A year ago I read Reality is Broken by Jane McGonigal and I found it to be very interesting. I would highly recommend for those interested in video games or the gamer mentality.
I’ll let the book speak for itself and while I don’t necessarily agree with everything, I think it makes some good and salient points.
As for myself, gaming is an important venue for mental stimulation and emotional release. I have a hard time “turning my brain off” so when I have a stressful day, or I’m bogged down with “petty problems” that I don’t really care about, I need something to distract me. I need a “solvable” problem. I need something with rules that I can understand. I need a video game.
Over the years my gaming habits have fluctuated depending on social availability, financial endeavors, and just plain free time. I have moved from console games to computer games and now find myself playing more games on mobile devices.
Once or twice I have thought back on my declaration of gaming and wondered if I think I’m going to stick to it. When life gets busy the less important things slip to the back burner. Yet, you don’t have to play games regularly to be a gamer.

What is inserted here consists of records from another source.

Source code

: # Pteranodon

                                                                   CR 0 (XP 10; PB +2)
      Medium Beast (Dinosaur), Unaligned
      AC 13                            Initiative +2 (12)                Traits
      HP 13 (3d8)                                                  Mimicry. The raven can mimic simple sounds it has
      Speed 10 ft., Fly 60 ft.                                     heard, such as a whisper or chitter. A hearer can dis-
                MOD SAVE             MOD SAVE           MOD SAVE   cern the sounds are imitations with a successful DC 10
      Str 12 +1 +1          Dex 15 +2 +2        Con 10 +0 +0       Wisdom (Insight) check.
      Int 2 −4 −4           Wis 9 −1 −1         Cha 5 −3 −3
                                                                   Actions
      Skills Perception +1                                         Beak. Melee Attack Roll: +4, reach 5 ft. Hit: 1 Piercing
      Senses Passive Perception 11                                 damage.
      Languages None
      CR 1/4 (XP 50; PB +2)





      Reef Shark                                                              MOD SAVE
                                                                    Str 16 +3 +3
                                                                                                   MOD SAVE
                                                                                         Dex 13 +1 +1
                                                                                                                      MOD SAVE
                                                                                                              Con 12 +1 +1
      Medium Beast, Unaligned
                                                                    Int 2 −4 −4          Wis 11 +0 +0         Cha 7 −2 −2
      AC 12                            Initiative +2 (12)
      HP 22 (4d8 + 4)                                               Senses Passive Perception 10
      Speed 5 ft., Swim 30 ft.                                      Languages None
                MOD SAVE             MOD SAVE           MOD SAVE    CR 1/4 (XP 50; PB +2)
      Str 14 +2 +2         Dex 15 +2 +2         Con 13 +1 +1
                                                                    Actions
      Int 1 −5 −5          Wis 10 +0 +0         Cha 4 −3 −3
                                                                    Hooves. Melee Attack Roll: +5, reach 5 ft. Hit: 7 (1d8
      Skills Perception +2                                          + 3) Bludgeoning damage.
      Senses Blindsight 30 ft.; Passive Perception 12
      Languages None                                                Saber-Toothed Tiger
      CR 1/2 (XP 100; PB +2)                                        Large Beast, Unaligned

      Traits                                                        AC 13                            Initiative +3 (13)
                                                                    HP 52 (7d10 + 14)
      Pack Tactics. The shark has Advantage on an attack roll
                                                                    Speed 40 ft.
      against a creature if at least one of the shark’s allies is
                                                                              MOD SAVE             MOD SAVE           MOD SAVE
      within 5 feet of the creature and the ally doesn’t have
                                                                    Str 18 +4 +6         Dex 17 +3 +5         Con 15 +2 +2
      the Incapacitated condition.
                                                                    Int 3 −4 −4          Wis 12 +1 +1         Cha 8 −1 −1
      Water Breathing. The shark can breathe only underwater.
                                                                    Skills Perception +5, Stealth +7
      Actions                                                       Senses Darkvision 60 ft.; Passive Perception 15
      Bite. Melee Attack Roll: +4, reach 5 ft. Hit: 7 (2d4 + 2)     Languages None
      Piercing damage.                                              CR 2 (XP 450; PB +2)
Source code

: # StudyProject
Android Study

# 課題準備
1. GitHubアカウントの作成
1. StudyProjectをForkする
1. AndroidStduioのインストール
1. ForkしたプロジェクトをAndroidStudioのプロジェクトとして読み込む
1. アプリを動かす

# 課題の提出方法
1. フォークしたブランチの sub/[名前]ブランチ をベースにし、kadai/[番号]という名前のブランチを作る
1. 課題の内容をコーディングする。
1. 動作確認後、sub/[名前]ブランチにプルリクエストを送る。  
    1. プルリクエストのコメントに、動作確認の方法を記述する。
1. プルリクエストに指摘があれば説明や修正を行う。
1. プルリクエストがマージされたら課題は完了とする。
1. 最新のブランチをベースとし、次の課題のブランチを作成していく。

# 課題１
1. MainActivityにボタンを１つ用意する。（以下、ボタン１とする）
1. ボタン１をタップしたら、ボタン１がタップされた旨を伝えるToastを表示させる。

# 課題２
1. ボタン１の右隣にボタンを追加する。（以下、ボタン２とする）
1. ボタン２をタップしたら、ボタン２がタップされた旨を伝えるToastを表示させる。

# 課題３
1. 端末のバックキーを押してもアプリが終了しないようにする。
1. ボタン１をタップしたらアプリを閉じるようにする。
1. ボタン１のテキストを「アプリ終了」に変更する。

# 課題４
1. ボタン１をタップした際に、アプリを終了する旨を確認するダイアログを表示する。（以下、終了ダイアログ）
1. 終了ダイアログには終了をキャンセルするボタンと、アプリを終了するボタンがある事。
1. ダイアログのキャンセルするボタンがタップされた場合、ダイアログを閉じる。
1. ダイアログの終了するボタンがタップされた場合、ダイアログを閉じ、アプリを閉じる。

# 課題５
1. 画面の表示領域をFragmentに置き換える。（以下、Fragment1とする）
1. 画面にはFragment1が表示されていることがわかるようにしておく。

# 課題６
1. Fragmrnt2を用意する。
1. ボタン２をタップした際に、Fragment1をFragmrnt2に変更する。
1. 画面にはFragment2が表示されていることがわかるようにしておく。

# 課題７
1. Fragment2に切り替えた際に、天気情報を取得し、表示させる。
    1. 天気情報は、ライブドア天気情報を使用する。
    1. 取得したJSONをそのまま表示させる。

If you’re wired to be a gamer, you don’t easily lose that mentality. The games change, the manner of gaming changes, but I don’t think it’s just a switch you turn on and off. Games appeal to us for a reason. (McGonigal talks about that in her book.) You can change the manner in which you fulfill those needs, but they still exist–and those needs, wants, desires, or mental processes are how I would define a gamer.